• _GOAL OF THE EXERCISE_
Reproduce the line that contains "a future value" and every line after it through the end of the records, exactly, with nothing added.

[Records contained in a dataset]
· · ·
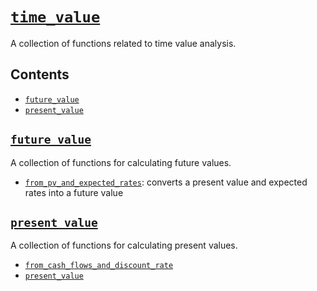 # [`time_value`](https://crates.io/crates/time_value)
A collection of functions related to time value analysis.

## Contents
- [`future_value`](#future_value)
- [`present_value`](#present_value)

## [`future_value`](https://github.com/ojhermann/time_value/blob/master/src/future_value.rs)
A collection of functions for calculating future values.
- [`from_pv_and_expected_rates`](https://github.com/ojhermann/time_value/blob/55e71fd5c5571341baac0ca2dab8b62f50ac910b/src/future_value.rs#L53-L58): converts a present value and expected rates into a future value

## [`present_value`](https://github.com/ojhermann/time_value/blob/master/src/present_value.rs)
A collection of functions for calculating present values.
- [`from_cash_flows_and_discount_rate`](https://github.com/ojhermann/time_value/blob/master/src/present_value.rs#L85-L95)
- [`present_value`](https://github.com/ojhermann/time_value/blob/master/src/present_value.rs#L43-L51)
· · ·
• _TASK RESPONSE_
- [`from_pv_and_expected_rates`](https://github.com/ojhermann/time_value/blob/55e71fd5c5571341baac0ca2dab8b62f50ac910b/src/future_value.rs#L53-L58): converts a present value and expected rates into a future value

## [`present_value`](https://github.com/ojhermann/time_value/blob/master/src/present_value.rs)
A collection of functions for calculating present values.
- [`from_cash_flows_and_discount_rate`](https://github.com/ojhermann/time_value/blob/master/src/present_value.rs#L85-L95)
- [`present_value`](https://github.com/ojhermann/time_value/blob/master/src/present_value.rs#L43-L51)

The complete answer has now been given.